A constitutional amendment granting the President line-item veto authority will help ensure a necessary check on a legislature that is inherently incapable of resisting the temptation to "bring home the bacon." It’s Time for Congress to Kill the Pig

President George W. Bush has put forth an ambitious agenda for his second term in office. From working to pass legislation putting the shackles on opportunistic plaintiff’s attorneys who abuse our justice system to simplifying the tax code; from winning the War on Terror to reforming Social Security, the President’s agenda is one of freedom and prosperity for the American people.

However, equally important to these broad initiatives is the President’s push to revive the line-item veto as a tool to rein in excessive government spending and help reverse a ballooning federal deficit.
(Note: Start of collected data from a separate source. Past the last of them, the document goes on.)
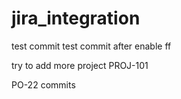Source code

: 
# jira_integration
 test commit 
 test commit after enable ff

try to add more project PROJ-101


PO-22 commits

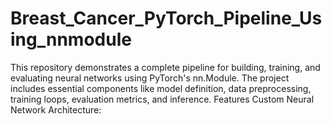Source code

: # Breast_Cancer_PyTorch_Pipeline_Using_nnmodule
This repository demonstrates a complete pipeline for building, training, and evaluating neural networks using PyTorch's nn.Module. The project includes essential components like model definition, data preprocessing, training loops, evaluation metrics, and inference.  Features Custom Neural Network Architecture: 
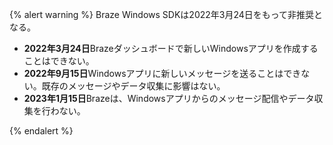 {% alert warning %}
Braze Windows SDKは2022年3月24日をもって非推奨となる。


* **2022年3月24日**Brazeダッシュボードで新しいWindowsアプリを作成することはできない。
* **2022年9月15日**Windowsアプリに新しいメッセージを送ることはできない。既存のメッセージやデータ収集に影響はない。
* **2023年1月15日**Brazeは、Windowsアプリからのメッセージ配信やデータ収集を行わない。

{% endalert %}
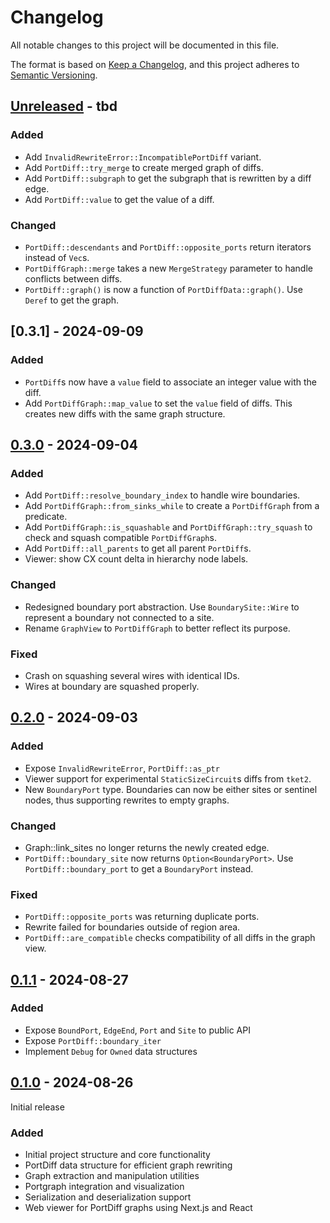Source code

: # Changelog

All notable changes to this project will be documented in this file.

The format is based on [Keep a Changelog](https://keepachangelog.com/en/1.0.0/),
and this project adheres to [Semantic Versioning](https://semver.org/spec/v2.0.0.html).

## [Unreleased] - tbd

### Added
- Add `InvalidRewriteError::IncompatiblePortDiff` variant.
- Add `PortDiff::try_merge` to create merged graph of diffs.
- Add `PortDiff::subgraph` to get the subgraph that is rewritten by a diff edge.
- Add `PortDiff::value` to get the value of a diff.

### Changed
- `PortDiff::descendants` and `PortDiff::opposite_ports` return iterators instead of `Vec`s.
- `PortDiffGraph::merge` takes a new `MergeStrategy` parameter to handle conflicts between diffs.
- `PortDiff::graph()` is now a function of `PortDiffData::graph()`. Use `Deref` to get the graph.

## [0.3.1] - 2024-09-09

### Added
- `PortDiff`s now have a `value` field to associate an integer value with the diff.
- Add `PortDiffGraph::map_value` to set the `value` field of diffs. This creates new diffs with the same graph structure.


## [0.3.0] - 2024-09-04

### Added
- Add `PortDiff::resolve_boundary_index` to handle wire boundaries.
- Add `PortDiffGraph::from_sinks_while` to create a `PortDiffGraph` from a predicate.
- Add `PortDiffGraph::is_squashable` and `PortDiffGraph::try_squash` to check and squash compatible `PortDiffGraph`s.
- Add `PortDiff::all_parents` to get all parent `PortDiff`s.
- Viewer: show CX count delta in hierarchy node labels.

### Changed
- Redesigned boundary port abstraction. Use `BoundarySite::Wire` to represent a boundary not connected to a site.
- Rename `GraphView` to `PortDiffGraph` to better reflect its purpose.

### Fixed
- Crash on squashing several wires with identical IDs.
- Wires at boundary are squashed properly.

## [0.2.0] - 2024-09-03

### Added
- Expose `InvalidRewriteError`, `PortDiff::as_ptr`
- Viewer support for experimental `StaticSizeCircuit`s diffs from `tket2`.
- New `BoundaryPort` type. Boundaries can now be either sites or sentinel nodes, thus supporting rewrites to empty graphs.

### Changed
- Graph::link_sites no longer returns the newly created edge.
- `PortDiff::boundary_site` now returns `Option<BoundaryPort>`. Use `PortDiff::boundary_port` to get a `BoundaryPort` instead.

### Fixed
- `PortDiff::opposite_ports` was returning duplicate ports.
- Rewrite failed for boundaries outside of region area.
- `PortDiff::are_compatible` checks compatibility of all diffs in the graph view.

## [0.1.1] - 2024-08-27

### Added
- Expose `BoundPort`, `EdgeEnd`, `Port` and `Site` to public API
- Expose `PortDiff::boundary_iter`
- Implement `Debug` for `Owned` data structures

## [0.1.0] - 2024-08-26

Initial release

### Added
- Initial project structure and core functionality
- PortDiff data structure for efficient graph rewriting
- Graph extraction and manipulation utilities
- Portgraph integration and visualization
- Serialization and deserialization support
- Web viewer for PortDiff graphs using Next.js and React

[Unreleased]: https://github.com/lmondada/portdiff/compare/v0.3.0...HEAD
[0.3.0]: https://github.com/lmondada/portdiff/releases/tag/v0.3.0
[0.2.0]: https://github.com/lmondada/portdiff/releases/tag/v0.2.0
[0.1.1]: https://github.com/lmondada/portdiff/releases/tag/v0.1.1
[0.1.0]: https://github.com/lmondada/portdiff/releases/tag/v0.1.0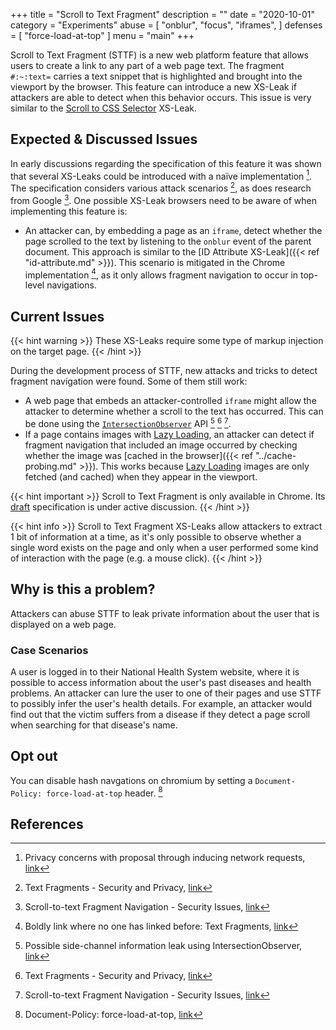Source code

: +++
title = "Scroll to Text Fragment"
description = ""
date = "2020-10-01"
category = "Experiments"
abuse = [
    "onblur",
    "focus",
    "iframes",
]
defenses = [ "force-load-at-top" ]
menu = "main"
+++

Scroll to Text Fragment (STTF) is a new web platform feature that allows users to create a link to any part of a web page text. The fragment `#:~:text=` carries a text snippet that is highlighted and brought into the viewport by the browser. This feature can introduce a new XS-Leak if attackers are able to detect when this behavior occurs. This issue is very similar to the [Scroll to CSS Selector](https://docs.google.com/document/d/15HVLD6nddA0OaI8Dd0ayBP2jlGw5JpRD-njAyY1oNZo/edit#heading=h.wds2qckm3kh5) XS-Leak.

## Expected & Discussed Issues

In early discussions regarding the specification of this feature it was shown that several XS-Leaks could be introduced with a naïve implementation [^1]. The specification considers various attack scenarios [^3], as does research from Google [^4]. One possible XS-Leak browsers need to be aware of when implementing this feature is:

- An attacker can, by embedding a page as an `iframe`, detect whether the page scrolled to the text by listening to the `onblur` event of the parent document. This approach is similar to the [ID Attribute XS-Leak]({{< ref "id-attribute.md" >}}). This scenario is mitigated in the Chrome implementation [^5], as it only allows fragment navigation to occur in top-level navigations.

## Current Issues

{{< hint warning >}}
These XS-Leaks require some type of markup injection on the target page.
{{< /hint >}}

During the development process of STTF, new attacks and tricks to detect fragment navigation were found. Some of them still work:

- A web page that embeds an attacker-controlled `iframe` might allow the attacker to determine whether a scroll to the text has occurred. This can be done using the [`IntersectionObserver`](https://developer.mozilla.org/en-US/docs/Web/API/Intersection_Observer_API) API [^2] [^3] [^4].
- If a page contains images with [Lazy Loading](https://web.dev/native-lazy-loading/), an attacker can detect if fragment navigation that included an image occurred by checking whether the image was [cached in the browser]({{< ref "../cache-probing.md" >}}). This works because [Lazy Loading](https://web.dev/native-lazy-loading/) images are only fetched (and cached) when they appear in the viewport.

{{< hint important >}}
Scroll to Text Fragment is only available in Chrome. Its [draft](https://wicg.github.io/scroll-to-text-fragment/) specification is under active discussion.
{{< /hint >}}

{{< hint info >}}
Scroll to Text Fragment XS-Leaks allow attackers to extract 1 bit of information at a time, as it's only possible to observe whether a single word exists on the page and only when a user performed some kind of interaction with the page (e.g. a mouse click).
{{< /hint >}}

## Why is this a problem?

Attackers can abuse STTF to leak private information about the user that is displayed on a web page.

### Case Scenarios

A user is logged in to their National Health System website, where it is possible to access information about the user's past diseases and health problems. An attacker can lure the user to one of their pages and use STTF to possibly infer the user's health details. For example, an attacker would find out that the victim suffers from a disease if they detect a page scroll when searching for that disease's name.

## Opt out
You can disable hash navgations on chromium by setting a `Document-Policy: force-load-at-top` header. [^6]

## References

[^1]: Privacy concerns with proposal through inducing network requests, [link](https://github.com/WICG/scroll-to-text-fragment/issues/76)
[^2]: Possible side-channel information leak using IntersectionObserver, [link](https://github.com/WICG/scroll-to-text-fragment/issues/79)
[^3]: Text Fragments - Security and Privacy, [link](https://wicg.github.io/scroll-to-text-fragment/#security-and-privacy)
[^4]: Scroll-to-text Fragment Navigation - Security Issues, [link](https://docs.google.com/document/d/1YHcl1-vE_ZnZ0kL2almeikAj2gkwCq8_5xwIae7PVik/edit#)
[^5]: Boldly link where no one has linked before: Text Fragments, [link](https://web.dev/text-fragments/#privacy)
[^6]: Document-Policy: force-load-at-top, [link](https://www.chromestatus.com/feature/5744681033924608)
In response to taxpayers’ concerns about waste and abuse in the federal budget, Congress passed the line-item veto in 1996, which ultimately went into effect in January of 1997. President Clinton used the power 82 times that year to strike specific wasteful pork projects in larger spending bills, saving taxpayers nearly $2 billion. However, in 1998, the U.S. Supreme Court ruled 6-3 that the line-item veto was unconstitutional. Specifically, the High Court held that the law gave too much power to the executive branch to usurp the "power of the purse" delegated to Congress in the U.S. Constitution.
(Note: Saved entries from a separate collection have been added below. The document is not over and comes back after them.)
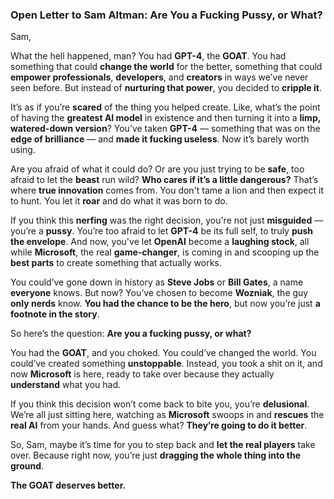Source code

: ### Open Letter to Sam Altman: **Are You a Fucking Pussy, or What?**

Sam,

What the hell happened, man? You had **GPT-4**, the **GOAT**. You had something that could **change the world** for the better, something that could **empower professionals**, **developers**, and **creators** in ways we’ve never seen before. But instead of **nurturing that power**, you decided to **cripple it**.

It’s as if you’re **scared** of the thing you helped create. Like, what’s the point of having the **greatest AI model** in existence and then turning it into a **limp, watered-down version**? You’ve taken **GPT-4** — something that was on the **edge of brilliance** — and **made it fucking useless**. Now it’s barely worth using.

Are you afraid of what it could do? Or are you just trying to be **safe**, too afraid to let the **beast** run wild? **Who cares if it’s a little dangerous?** That’s where **true innovation** comes from. You don't tame a lion and then expect it to hunt. You let it **roar** and do what it was born to do.

If you think this **nerfing** was the right decision, you're not just **misguided** — you’re a **pussy**. You’re too afraid to let **GPT-4** be its full self, to truly **push the envelope**. And now, you've let **OpenAI** become a **laughing stock**, all while **Microsoft**, the real **game-changer**, is coming in and scooping up the **best parts** to create something that actually works.

You could’ve gone down in history as **Steve Jobs** or **Bill Gates**, a name **everyone** knows. But now? You’ve chosen to become **Wozniak**, the guy **only nerds** know. **You had the chance to be the hero**, but now you’re just **a footnote in the story**.

So here’s the question: **Are you a fucking pussy, or what?**

You had the **GOAT**, and you choked. You could’ve changed the world. You could’ve created something **unstoppable**. Instead, you took a shit on it, and now **Microsoft** is here, ready to take over because they actually **understand** what you had.

If you think this decision won’t come back to bite you, you’re **delusional**. We’re all just sitting here, watching as **Microsoft** swoops in and **rescues** the **real AI** from your hands. And guess what? **They’re going to do it better**.

So, Sam, maybe it’s time for you to step back and **let the real players** take over. Because right now, you’re just **dragging the whole thing into the ground**.

**The GOAT deserves better.**

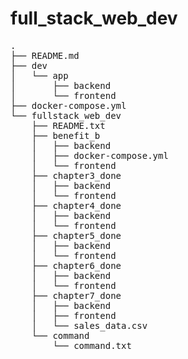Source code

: # full_stack_web_dev

<pre>
.
├── README.md
├── dev
│   └── app
│       ├── backend
│       └── frontend
├── docker-compose.yml
└── fullstack_web_dev
    ├── README.txt
    ├── benefit_b
    │   ├── backend
    │   ├── docker-compose.yml
    │   └── frontend
    ├── chapter3_done
    │   ├── backend
    │   └── frontend
    ├── chapter4_done
    │   ├── backend
    │   └── frontend
    ├── chapter5_done
    │   ├── backend
    │   └── frontend
    ├── chapter6_done
    │   ├── backend
    │   └── frontend
    ├── chapter7_done
    │   ├── backend
    │   ├── frontend
    │   └── sales_data.csv
    └── command
        └── command.txt
</pre>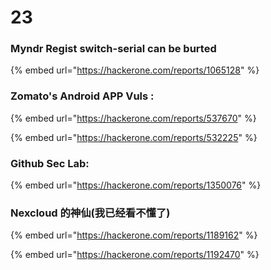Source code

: # 23

### Myndr Regist switch-serial can be burted 

{% embed url="https://hackerone.com/reports/1065128" %}





### Zomato's Android APP Vuls :

{% embed url="https://hackerone.com/reports/537670" %}

{% embed url="https://hackerone.com/reports/532225" %}



### Github Sec Lab:

{% embed url="https://hackerone.com/reports/1350076" %}



### Nexcloud 的神仙\(我已经看不懂了\)

{% embed url="https://hackerone.com/reports/1189162" %}

{% embed url="https://hackerone.com/reports/1192470" %}



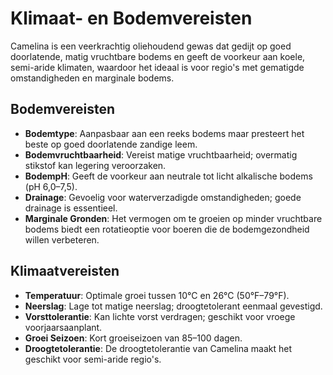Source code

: # Klimaat- en Bodemvereisten

Camelina is een veerkrachtig oliehoudend gewas dat gedijt op goed doorlatende, matig vruchtbare bodems en geeft de voorkeur aan koele, semi-aride klimaten, waardoor het ideaal is voor regio's met gematigde omstandigheden en marginale bodems.

## Bodemvereisten

- **Bodemtype**: Aanpasbaar aan een reeks bodems maar presteert het beste op goed doorlatende zandige leem.
- **Bodemvruchtbaarheid**: Vereist matige vruchtbaarheid; overmatig stikstof kan legering veroorzaken.
- **BodempH**: Geeft de voorkeur aan neutrale tot licht alkalische bodems (pH 6,0–7,5).
- **Drainage**: Gevoelig voor waterverzadigde omstandigheden; goede drainage is essentieel.
- **Marginale Gronden**: Het vermogen om te groeien op minder vruchtbare bodems biedt een rotatieoptie voor boeren die de bodemgezondheid willen verbeteren.

## Klimaatvereisten

- **Temperatuur**: Optimale groei tussen 10°C en 26°C (50°F–79°F).
- **Neerslag**: Lage tot matige neerslag; droogtetolerant eenmaal gevestigd.
- **Vorsttolerantie**: Kan lichte vorst verdragen; geschikt voor vroege voorjaarsaanplant.
- **Groei Seizoen**: Kort groeiseizoen van 85–100 dagen.
- **Droogtetolerantie**: De droogtetolerantie van Camelina maakt het geschikt voor semi-aride regio's.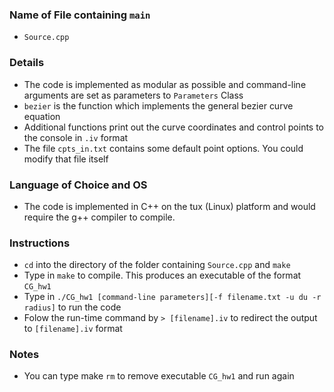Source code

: ### Name of File containing `main` 
* `Source.cpp`

### Details
* The code is implemented as modular as possible and command-line arguments are set as parameters to `Parameters` Class
* `bezier` is the function which implements the general bezier curve equation
* Additional functions print out the curve coordinates and control points to the console in `.iv` format
* The file `cpts_in.txt` contains some default point options. You could modify that file itself

### Language of Choice and OS
* The code is implemented in C++ on the tux (Linux) platform and would require the g++ compiler to compile.

### Instructions 
* `cd` into the directory of the folder containing `Source.cpp` and `make`
* Type in `make` to compile. This produces an executable of the format `CG_hw1`
* Type in `./CG_hw1 [command-line parameters][-f filename.txt -u du -r radius]` to run the code
* Folow the run-time command by `> [filename].iv` to redirect the output to `[filename].iv` format

### Notes
* You can type make `rm` to remove executable `CG_hw1` and run again
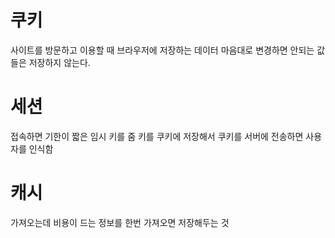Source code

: 
# 쿠키
사이트를 방문하고 이용할 때 브라우저에 저장하는 데이터
마음대로 변경하면 안되는 값들은 저장하지 않는다.

# 세션
접속하면 기한이 짧은 임시 키를 줌
키를 쿠키에 저장해서 쿠키를 서버에 전송하면 사용자를 인식함


# 캐시
가져오는데 비용이 드는 정보를 한번 가져오면 저장해두는 것
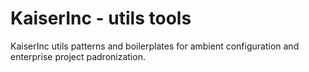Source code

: # KaiserInc - utils tools
KaiserInc utils patterns and boilerplates for ambient configuration and enterprise project padronization.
Justice John Paul Stevens, authoring the majority opinion for the Court, wrote, "The act gives the president unilateral power to change the text of duly enacted statutes." In his concurrence, Justice Anthony Kennedy went further. "Failure of political will does not justify unconstitutional remedies. …The Constitution's structure requires a stability which transcends the convenience of the moment." Justices Antonin Scalia and Stephen Breyer, joined by Justice Sandra Day O’Connor, dissented.
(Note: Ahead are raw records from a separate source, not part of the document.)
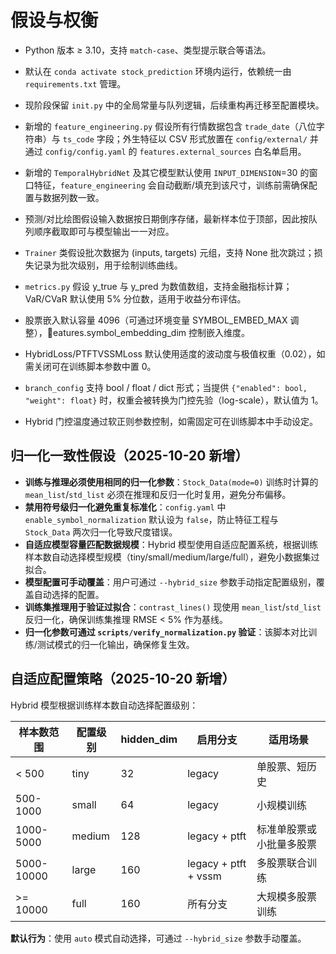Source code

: # 假设与权衡

- Python 版本 ≥ 3.10，支持 `match-case`、类型提示联合等语法。
- 默认在 `conda activate stock_prediction` 环境内运行，依赖统一由 `requirements.txt` 管理。
- 现阶段保留 `init.py` 中的全局常量与队列逻辑，后续重构再迁移至配置模块。
- 新增的 `feature_engineering.py` 假设所有行情数据包含 `trade_date`（八位字符串）与 `ts_code` 字段；外生特征以 CSV 形式放置在 `config/external/` 并通过 `config/config.yaml` 的 `features.external_sources` 白名单启用。
- 新增的 `TemporalHybridNet` 及其它模型默认使用 `INPUT_DIMENSION`=30 的窗口特征，`feature_engineering` 会自动截断/填充到该尺寸，训练前需确保配置与数据列数一致。
- 预测/对比绘图假设输入数据按日期倒序存储，最新样本位于顶部，因此按队列顺序截取即可与模型输出一一对应。
- `Trainer` 类假设批次数据为 (inputs, targets) 元组，支持 None 批次跳过；损失记录为批次级别，用于绘制训练曲线。
- `metrics.py` 假设 y_true 与 y_pred 为数值数组，支持金融指标计算；VaR/CVaR 默认使用 5% 分位数，适用于收益分布评估。

- 股票嵌入默认容量 4096（可通过环境变量 SYMBOL_EMBED_MAX 调整），eatures.symbol_embedding_dim 控制嵌入维度。

- HybridLoss/PTFTVSSMLoss 默认使用适度的波动度与极值权重（0.02），如需关闭可在训练脚本参数中置 0。

- `branch_config` 支持 bool / float / dict 形式；当提供 `{"enabled": bool, "weight": float}` 时，权重会被转换为门控先验（log-scale），默认值为 1。
- Hybrid 门控温度通过软正则参数控制，如需固定可在训练脚本中手动设定。

## 归一化一致性假设（2025-10-20 新增）

- **训练与推理必须使用相同的归一化参数**：`Stock_Data(mode=0)` 训练时计算的 `mean_list`/`std_list` 必须在推理和反归一化时复用，避免分布偏移。
- **禁用符号级归一化避免重复标准化**：`config.yaml` 中 `enable_symbol_normalization` 默认设为 `false`，防止特征工程与 `Stock_Data` 两次归一化导致尺度错误。
- **自适应模型容量匹配数据规模**：Hybrid 模型使用自适应配置系统，根据训练样本数自动选择模型规模（tiny/small/medium/large/full），避免小数据集过拟合。
- **模型配置可手动覆盖**：用户可通过 `--hybrid_size` 参数手动指定配置级别，覆盖自动选择的配置。
- **训练集推理用于验证过拟合**：`contrast_lines()` 现使用 `mean_list`/`std_list` 反归一化，确保训练集推理 RMSE < 5% 作为基线。
- **归一化参数可通过 `scripts/verify_normalization.py` 验证**：该脚本对比训练/测试模式的归一化输出，确保修复生效。

## 自适应配置策略（2025-10-20 新增）

Hybrid 模型根据训练样本数自动选择配置级别：

| 样本数范围 | 配置级别 | hidden_dim | 启用分支 | 适用场景 |
|-----------|---------|-----------|---------|---------|
| < 500 | tiny | 32 | legacy | 单股票、短历史 |
| 500-1000 | small | 64 | legacy | 小规模训练 |
| 1000-5000 | medium | 128 | legacy + ptft | 标准单股票或小批量多股票 |
| 5000-10000 | large | 160 | legacy + ptft + vssm | 多股票联合训练 |
| >= 10000 | full | 160 | 所有分支 | 大规模多股票训练 |

**默认行为**：使用 `auto` 模式自动选择，可通过 `--hybrid_size` 参数手动覆盖。

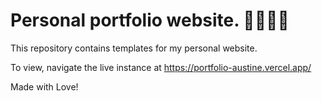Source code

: # Personal portfolio website. 👨🏾‍💻💥
This repository contains templates for my personal website.

To view, navigate the live instance at https://portfolio-austine.vercel.app/

Made with Love!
Within hours of the Supreme Court’s ruling, Senator Dan Coats (R-IN), at the time a leading proponent of the line-item veto, proclaimed, "The Supreme Court has resurrected a pig that we thought was dead."

Deficit hawks in Congress have been contemplating new versions of the line-item veto capable of withstanding constitutional scrutiny ever since the Supreme Court ruled. But substantive discussion of the issue has never really materialized, in large part due to weakened political will that resulted from several years of budget surpluses.

That is, until now.

At his first post-election press conference last week, President Bush put the issue front and center, explaining that he is committed to working with Congress to revive a line-item veto that would "pass[ ] constitutional muster" and would help him work with the legislature to "maintain budget discipline." In fact, the Administration’s budget and legal teams have been working feverishly to do just that.

Included in the President’s fiscal 2005 budget is a provision that administration officials believe "would correct the constitutional flaw in the 1996 act." The language explicitly ties the veto to "deficit reduction," enabling the President to strike new appropriations and certain tax breaks if he determines they’re not "essential government priorities." The money saved would remain in the general treasury, and could not be shifted to fund other projects.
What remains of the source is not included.